片段化處理mRNA純化手法的思路

mRNA純化之后的文庫構建通常有兩種思路，一種是先用oligo（dT）引物反轉錄mRNA，再進行cDNA的片段化，另外一種則是先將mRNA打斷，再結合隨機引物進行反轉錄。
 

1.先用oligo（dT）引物反轉錄mRNA，再進行cDNA的片段化：此方法先得到長片段的cDNA，反轉成雙鏈cDNA之后再利用DNA片段化的方法進行片段化（酶切法或機械法），得到片段化dsDNA之后的建庫方法與DNA建庫方法完全一致。
 

2.先將mRNA打斷，再結合隨機引物進行反轉錄：此方法中的mRNA打斷方法包括堿處理法、金屬離子（Mg2+、Zn2+）溶液處理法、酶（RNaseIII）處理法，mRNA片段化之后應立即進行一鏈cDNA合成，因為mRNA在該體系下非常容易降解。選擇金屬離子（Mg2+、Zn2+）溶液處理法打斷時需根據(jù)需要的文庫片段大小選擇合適的打斷溫度和時間。
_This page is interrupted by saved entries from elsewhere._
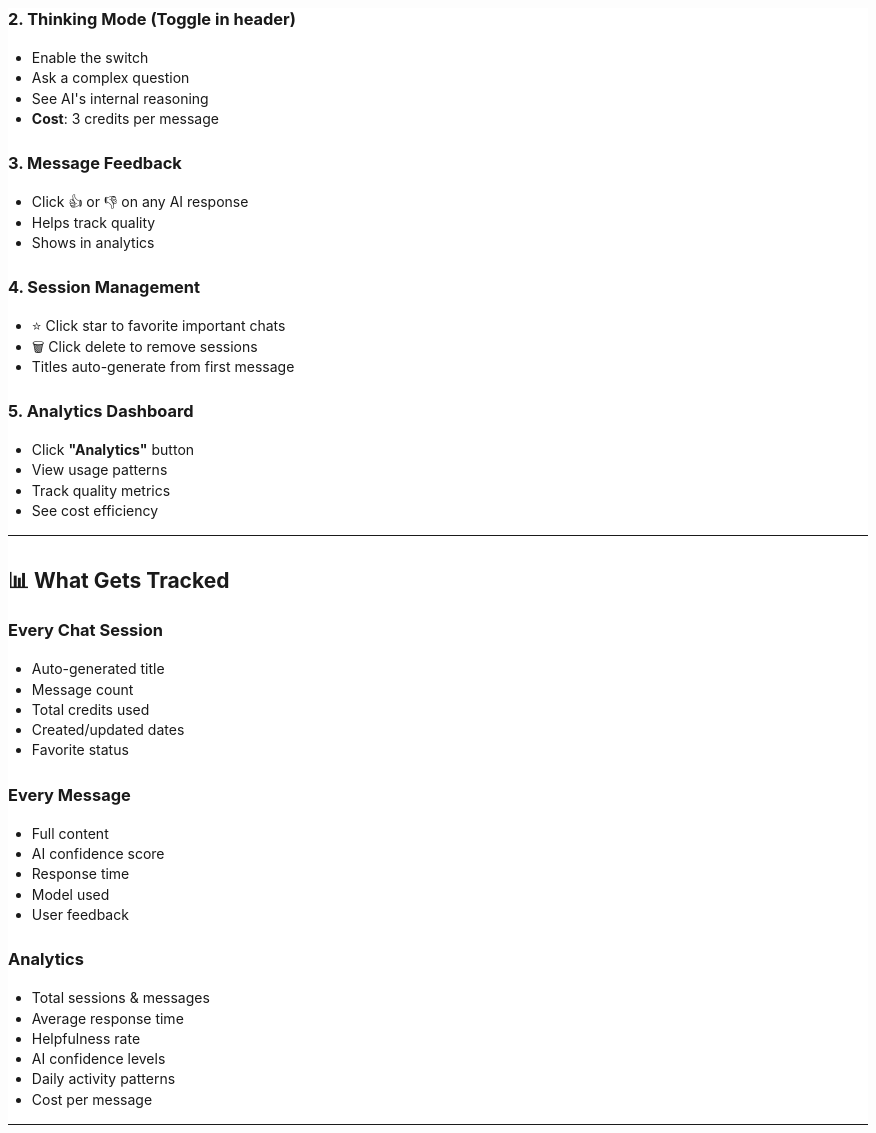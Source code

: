 ### 2. **Thinking Mode** (Toggle in header)
- Enable the switch
- Ask a complex question
- See AI's internal reasoning
- **Cost**: 3 credits per message

### 3. **Message Feedback**
- Click 👍 or 👎 on any AI response
- Helps track quality
- Shows in analytics

### 4. **Session Management**
- ⭐ Click star to favorite important chats
- 🗑️ Click delete to remove sessions
- Titles auto-generate from first message

### 5. **Analytics Dashboard**
- Click **"Analytics"** button
- View usage patterns
- Track quality metrics
- See cost efficiency

---

## 📊 What Gets Tracked

### **Every Chat Session**
- Auto-generated title
- Message count
- Total credits used
- Created/updated dates
- Favorite status

### **Every Message**
- Full content
- AI confidence score
- Response time
- Model used
- User feedback

### **Analytics**
- Total sessions & messages
- Average response time
- Helpfulness rate
- AI confidence levels
- Daily activity patterns
- Cost per message

---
（一般設置為150-200bp 94°C，15 min； 200-300bp 94°C，10 min； 250-550 bp 94°C，5 min）

先針對mRNA進行打斷再進行反轉錄獲得測序reads主要是針對基因本體的；若先反轉錄，尤其是結合oligo(dT)進行反轉錄獲得的測reads對轉錄本3'端具有比較強的偏好性，所以在mRNA-Seq中建議采用先對mRNA打斷再進行反轉錄的文庫構建方法。